As I approached the halfway point of my run I passed a woman who was running with no shirt – just a sports bra and shorts. She looked happy and she looked free. She didn’t have rock hard abs or sun kissed tan skin. She wasn’t moving like a gazelle. She wasn’t in her 20s or even in her 30s. But she looked happy. She looked comfortable. She looked confident. And I envied her. I didn’t necessarily want to look like her. But I wanted to FEEL the way she looked like she FELT.
It got me thinking about a goal I have had for a long, long time. Every summer when the heat rises I see people out on the trails – men running shirtless and women running in bras – and I am jealous of them. Not because I want to have their shape or their six-packs, but because I want to have their confidence. I want to FREE myself from self-judgement. I want to not care what other people think about my stretch marks or my “jiggly bits” as my friend Dora says.
I started thinking … I have a STRONG body. It has given me three healthy and beautiful babies. It has endured long pregnancies and hard labors. My body is beautiful — stretch marks and jiggly bits and all. Look what it can do! My body allows me to carry my children up the stairs when they are tired, even when they are 6 and 7 years old and weigh over 50 pounds. It has taken me across finish line after finish line, long run after long run, interval after interval. It has fed and nurtured all three of my children through infancy. My body is my home. I should love it and care for it the same way I do all things I cherish and I should be proud of it. My body is mine and I should celebrate all it is capable of. I should not feel ashamed or embarrassed of any piece of it.
Why have I never taken my shirt off on the hottest and steamiest of runs? Why don’t I free myself from thoughts of judgement or fear of other people judging me? How GOOD would it feel to let go of that fear and RUN in this weather with no shirt on?!?
In that moment I decided that I would give it a try. I took my tank off and tucked it into the back of my shorts. And I turned around and started to run home. And you know what? It felt amazing. I didn’t care what people thought as I ran past them – I felt too good to worry about that. I smiled. There was a breeze and I could feel it rush across my skin as I ran.
It was LIBERATING.
Mile 8 – 7:55
Mile 9 – 8:04
Mile 10 – 7:46
Mile 11 – 7:47
Mile 12 – 7:55
Mile 13 – 8:05
Mile 14 – 8:06
Running without a shirt on was a major breakthrough for me. A symbol of how much running has helped me grow into a strong and confident woman. It took COURAGE to do that — and a lot of it. When I got home from my run I texted my friend Dora about it, because we have talked about this a lot and she truly understands where I am coming from. She wrote me back that she was proud of me and said CONFIDENCE IS THE NEW BEAUTIFUL. I think she is SO right.

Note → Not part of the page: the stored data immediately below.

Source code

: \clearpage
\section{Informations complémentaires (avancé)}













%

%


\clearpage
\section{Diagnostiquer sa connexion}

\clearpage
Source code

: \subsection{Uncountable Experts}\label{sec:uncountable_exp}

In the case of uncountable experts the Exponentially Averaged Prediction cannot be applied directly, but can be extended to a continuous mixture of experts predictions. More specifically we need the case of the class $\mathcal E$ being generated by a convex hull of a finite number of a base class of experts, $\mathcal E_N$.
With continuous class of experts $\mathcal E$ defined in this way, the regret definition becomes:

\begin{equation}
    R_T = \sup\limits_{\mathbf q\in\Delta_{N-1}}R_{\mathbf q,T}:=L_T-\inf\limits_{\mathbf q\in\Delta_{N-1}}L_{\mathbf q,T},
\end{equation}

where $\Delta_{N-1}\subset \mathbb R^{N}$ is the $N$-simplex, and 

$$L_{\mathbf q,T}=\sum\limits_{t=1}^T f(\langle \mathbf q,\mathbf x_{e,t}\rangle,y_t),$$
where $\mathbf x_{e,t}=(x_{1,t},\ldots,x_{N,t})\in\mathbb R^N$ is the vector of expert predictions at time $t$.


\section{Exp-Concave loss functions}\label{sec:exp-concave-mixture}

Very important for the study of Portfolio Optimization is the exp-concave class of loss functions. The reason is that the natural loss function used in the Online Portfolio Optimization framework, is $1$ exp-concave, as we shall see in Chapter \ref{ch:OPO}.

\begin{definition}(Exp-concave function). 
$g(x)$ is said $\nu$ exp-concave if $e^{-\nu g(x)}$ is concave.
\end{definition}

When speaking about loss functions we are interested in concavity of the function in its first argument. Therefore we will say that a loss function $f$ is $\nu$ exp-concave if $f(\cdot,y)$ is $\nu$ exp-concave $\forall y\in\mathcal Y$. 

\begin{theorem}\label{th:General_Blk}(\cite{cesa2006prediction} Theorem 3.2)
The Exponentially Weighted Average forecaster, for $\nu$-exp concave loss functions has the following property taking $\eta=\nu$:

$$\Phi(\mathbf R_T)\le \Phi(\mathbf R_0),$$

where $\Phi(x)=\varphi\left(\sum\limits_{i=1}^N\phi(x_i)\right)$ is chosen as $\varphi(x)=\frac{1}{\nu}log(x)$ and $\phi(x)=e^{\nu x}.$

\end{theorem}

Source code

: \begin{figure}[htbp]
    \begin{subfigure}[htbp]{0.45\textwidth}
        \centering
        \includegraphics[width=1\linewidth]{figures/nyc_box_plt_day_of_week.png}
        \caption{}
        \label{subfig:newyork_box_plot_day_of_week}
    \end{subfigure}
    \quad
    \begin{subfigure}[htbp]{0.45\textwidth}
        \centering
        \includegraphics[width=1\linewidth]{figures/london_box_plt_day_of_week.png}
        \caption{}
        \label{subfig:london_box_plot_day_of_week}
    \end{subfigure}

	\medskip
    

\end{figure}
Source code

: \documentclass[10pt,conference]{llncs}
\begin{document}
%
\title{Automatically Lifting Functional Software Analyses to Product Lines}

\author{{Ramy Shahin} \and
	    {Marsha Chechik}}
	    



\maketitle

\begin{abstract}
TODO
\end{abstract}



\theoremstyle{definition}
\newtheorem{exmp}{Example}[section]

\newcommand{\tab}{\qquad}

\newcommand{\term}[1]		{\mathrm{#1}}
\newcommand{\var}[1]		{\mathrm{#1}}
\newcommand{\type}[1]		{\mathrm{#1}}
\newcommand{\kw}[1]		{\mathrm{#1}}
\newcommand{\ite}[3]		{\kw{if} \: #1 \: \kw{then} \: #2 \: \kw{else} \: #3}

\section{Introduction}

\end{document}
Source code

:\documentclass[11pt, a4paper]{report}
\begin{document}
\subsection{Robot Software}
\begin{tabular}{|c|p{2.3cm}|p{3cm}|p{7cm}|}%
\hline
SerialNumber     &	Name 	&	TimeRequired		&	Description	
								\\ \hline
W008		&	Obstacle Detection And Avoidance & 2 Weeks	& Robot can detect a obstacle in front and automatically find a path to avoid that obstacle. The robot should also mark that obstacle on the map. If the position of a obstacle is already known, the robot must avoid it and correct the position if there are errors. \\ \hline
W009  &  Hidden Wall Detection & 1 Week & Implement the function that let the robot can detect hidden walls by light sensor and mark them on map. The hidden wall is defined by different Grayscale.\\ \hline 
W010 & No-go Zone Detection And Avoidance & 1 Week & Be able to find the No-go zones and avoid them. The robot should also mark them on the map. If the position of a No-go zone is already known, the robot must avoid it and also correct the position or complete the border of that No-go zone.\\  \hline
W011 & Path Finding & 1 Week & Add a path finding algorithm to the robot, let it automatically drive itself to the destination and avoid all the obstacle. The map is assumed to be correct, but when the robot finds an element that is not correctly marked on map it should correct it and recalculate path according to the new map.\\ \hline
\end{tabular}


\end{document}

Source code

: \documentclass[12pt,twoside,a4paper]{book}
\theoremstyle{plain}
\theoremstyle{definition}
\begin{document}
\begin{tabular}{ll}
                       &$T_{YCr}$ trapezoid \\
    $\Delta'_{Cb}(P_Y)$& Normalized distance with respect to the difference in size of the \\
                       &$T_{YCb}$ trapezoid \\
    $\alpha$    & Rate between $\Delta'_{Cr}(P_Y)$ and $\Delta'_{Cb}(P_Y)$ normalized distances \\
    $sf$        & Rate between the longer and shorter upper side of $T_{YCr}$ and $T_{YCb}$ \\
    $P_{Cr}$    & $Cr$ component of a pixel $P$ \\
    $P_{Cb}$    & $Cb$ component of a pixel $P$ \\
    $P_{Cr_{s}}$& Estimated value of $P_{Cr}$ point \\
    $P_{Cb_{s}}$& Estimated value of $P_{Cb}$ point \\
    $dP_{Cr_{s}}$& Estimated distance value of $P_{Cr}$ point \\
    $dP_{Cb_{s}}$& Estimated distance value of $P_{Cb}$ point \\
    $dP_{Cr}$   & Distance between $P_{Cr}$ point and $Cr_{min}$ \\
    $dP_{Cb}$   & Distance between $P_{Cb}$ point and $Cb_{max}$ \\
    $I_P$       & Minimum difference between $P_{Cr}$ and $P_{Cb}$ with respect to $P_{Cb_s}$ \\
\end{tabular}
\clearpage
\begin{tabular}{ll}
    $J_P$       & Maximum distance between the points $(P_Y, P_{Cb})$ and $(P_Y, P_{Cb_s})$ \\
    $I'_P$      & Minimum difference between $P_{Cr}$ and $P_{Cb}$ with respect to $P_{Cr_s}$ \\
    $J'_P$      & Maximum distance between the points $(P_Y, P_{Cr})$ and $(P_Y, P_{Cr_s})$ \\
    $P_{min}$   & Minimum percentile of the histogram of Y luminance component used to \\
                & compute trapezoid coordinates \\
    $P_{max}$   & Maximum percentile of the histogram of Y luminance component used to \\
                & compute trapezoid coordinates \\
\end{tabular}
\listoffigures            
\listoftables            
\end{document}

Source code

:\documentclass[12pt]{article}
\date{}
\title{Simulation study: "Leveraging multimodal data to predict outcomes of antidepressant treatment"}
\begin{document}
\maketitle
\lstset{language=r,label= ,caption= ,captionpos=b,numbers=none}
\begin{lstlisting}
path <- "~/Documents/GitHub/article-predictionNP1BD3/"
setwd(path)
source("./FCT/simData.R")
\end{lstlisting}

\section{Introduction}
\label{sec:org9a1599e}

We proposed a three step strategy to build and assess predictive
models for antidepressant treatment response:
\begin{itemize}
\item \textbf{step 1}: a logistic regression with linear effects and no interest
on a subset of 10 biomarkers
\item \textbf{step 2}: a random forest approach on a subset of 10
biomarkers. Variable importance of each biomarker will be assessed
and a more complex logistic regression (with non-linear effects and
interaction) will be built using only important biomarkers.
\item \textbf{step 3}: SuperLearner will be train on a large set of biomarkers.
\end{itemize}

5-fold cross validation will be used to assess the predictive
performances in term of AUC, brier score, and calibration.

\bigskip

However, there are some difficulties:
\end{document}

I have struggled with self confidence for so much of my life. I admire people who have it, and I strive to truly believe in myself every single day. Running gives me so much joy – it helps me to appreciate my body for all it can do. I am a work in progress on every single level of my life. On Saturday, I made progress in ACCEPTING me for me, in LOVING me for me, in CELEBRATING me for me. I was blissed out over my run – I executed it exactly as I hoped I would, nailing the paces and feeling great along the way. But more than that, I was proud of myself for mustering up the courage to take my shirt off. I know to some of you this may sound completely silly, but it was a big deal for me. I totally went outside my comfort zone. And I am so glad that I did.